Additionally, there are currently 5 different relay weights defined that governance can assign:

  • Fee: This weight represents how important pigeon fee price should be during validator selection
  • Uptime: This weight represents how important pigeon uptime (time out of jail) should be during validator selection
  • SuccessRate: This weight represents how important pigeon relaying success rate should be during validator selection
  • ExecutionTime: I have no idea what this one was intended to represent. My guess is pigeon relaying time (i.e. faster → better)
  • FeatureSet: This weight represents how important pigeon feature sets (MEV, TXtype,etc…) should be during validator selection

This weights are currently not in use during relayer selection, but they are an active part of Paloma’s mainnet governance.

Message uptake rate

:question:This one is hard to define. At the moment, there is no easy way of saying “Pigeon A asked for messages”. Pigeons themselves will call in at different intervals and inform Paloma about which messages they queued for, but this is only useful in case Paloma actually has messages assigned for this pigeon.

Suggested implementation

Preconditions & assumptions

The current module structure in Paloma is a bit all over the place:

  • The EVM module is responsible for picking a relayer during message sending
  • The paloma module is only responsible for validator status (jailing validators with missing chain infos.
  • The treasury module is responsible for governing community and relayer fees.
  • The consensus module is responsible for the internal messaging queue, in which all EVM module messages are present as well.
  • The scheduler module is responsible for storing jobs (in a KV store) and executing those jobs (putting a new message on the consensus queue).

Some of this could probably be either cleaned up and consolidated, or restructured into more meaningful but smaller units.

Suggested approach

The Paloma protocol team believes we want to create a new module, metrics, which does nothing but collect performance metrics.

Each module may emit (fire & forget) and event when something happened (message delivered successfully, validator changed feature set, etc…).

It’s the job of the metrics module to consume said messages and arrange them in a meaningful way on a per-target-chain basis. Using a cachekv.Store , we can ensure that query times remain viable.

Shifting data window

The Paloma network will need to flush out older performance metrics ever so often in order to not clog the system and allow the system to relax the performers rated at both ends of the spectrum back towards the center, in order to:

  • Incentivise top performers to keep up the good work
  • Give low rated performers a chance to rise back to the top more quickly if they fulfil the performance requirements that will reward them GRAINS for successful relay activity

We can keep the metrics of the last 24 hours, or the last n blocks or so. But both approaches have a problem: Sometimes the relayer network is very active, and some times it’s very dormant.

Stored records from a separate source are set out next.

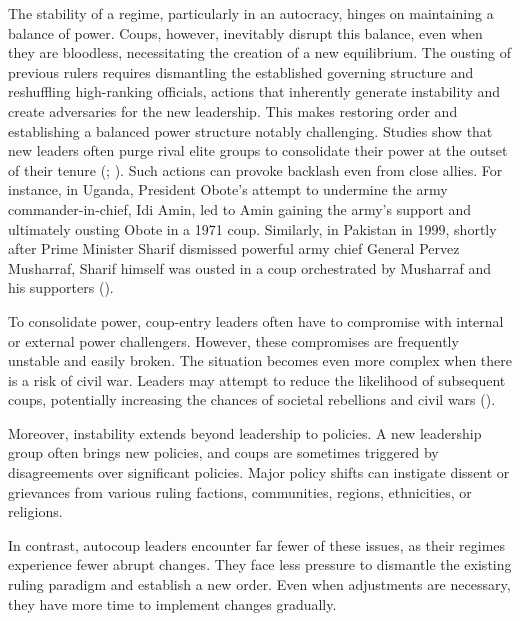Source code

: \documentclass[
  12pt,
]{report}
\begin{document}
\begin{itemize}
  The stability of a regime, particularly in an autocracy, hinges on
  maintaining a balance of power. Coups, however, inevitably disrupt
  this balance, even when they are bloodless, necessitating the creation
  of a new equilibrium. The ousting of previous rulers requires
  dismantling the established governing structure and reshuffling
  high-ranking officials, actions that inherently generate instability
  and create adversaries for the new leadership. This makes restoring
  order and establishing a balanced power structure notably challenging.
  Studies show that new leaders often purge rival elite groups to
  consolidate their power at the outset of their tenure
  (;
  ). Such actions can provoke
  backlash even from close allies. For instance, in Uganda, President
  Obote's attempt to undermine the army commander-in-chief, Idi Amin,
  led to Amin gaining the army's support and ultimately ousting Obote in
  a 1971 coup. Similarly, in Pakistan in 1999, shortly after Prime
  Minister Sharif dismissed powerful army chief General Pervez
  Musharraf, Sharif himself was ousted in a coup orchestrated by
  Musharraf and his supporters ().

  To consolidate power, coup-entry leaders often have to compromise with
  internal or external power challengers. However, these compromises are
  frequently unstable and easily broken. The situation becomes even more
  complex when there is a risk of civil war. Leaders may attempt to
  reduce the likelihood of subsequent coups, potentially increasing the
  chances of societal rebellions and civil wars
  ().

  Moreover, instability extends beyond leadership to policies. A new
  leadership group often brings new policies, and coups are sometimes
  triggered by disagreements over significant policies. Major policy
  shifts can instigate dissent or grievances from various ruling
  factions, communities, regions, ethnicities, or religions.

  In contrast, autocoup leaders encounter far fewer of these issues, as
  their regimes experience fewer abrupt changes. They face less pressure
  to dismantle the existing ruling paradigm and establish a new order.
  Even when adjustments are necessary, they have more time to implement
  changes gradually.
\end{itemize}

\begingroup
\setlength{}
\setlength{}\fontsize{12.0pt}{14.4pt}\selectfont
\end{document}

So, for a more evenly distributed window, I suggest we correlate each metric with a message ID. That way, we can keep the metrics for the last n messages, no matter when they were sent and at what speed.

Applying the weights

The EVM module simply gets the metrics keeper injected and should be able to query performance metrics per validator during relayer selection. Since the data is simply in memory, queries should be fast enough. We can also batch calls.

System design


( source )

Questions / Open items

  • The only requirement that won’t really fit the current weight setup is message uptake rate. Should we just scrap this metric for now, given that it’s not that straight forward to collect and not that meaningful when counter balanced with delivery speed and success rate?
  • We might not need to capture relayer fees, as they’re fairly static and SHOULD be okay to be queried at relayer selection time as needed.
  • TODO: Enforce correct TX type per chain ID, as we’re looking to make this a fixed setting as opposed to configurable.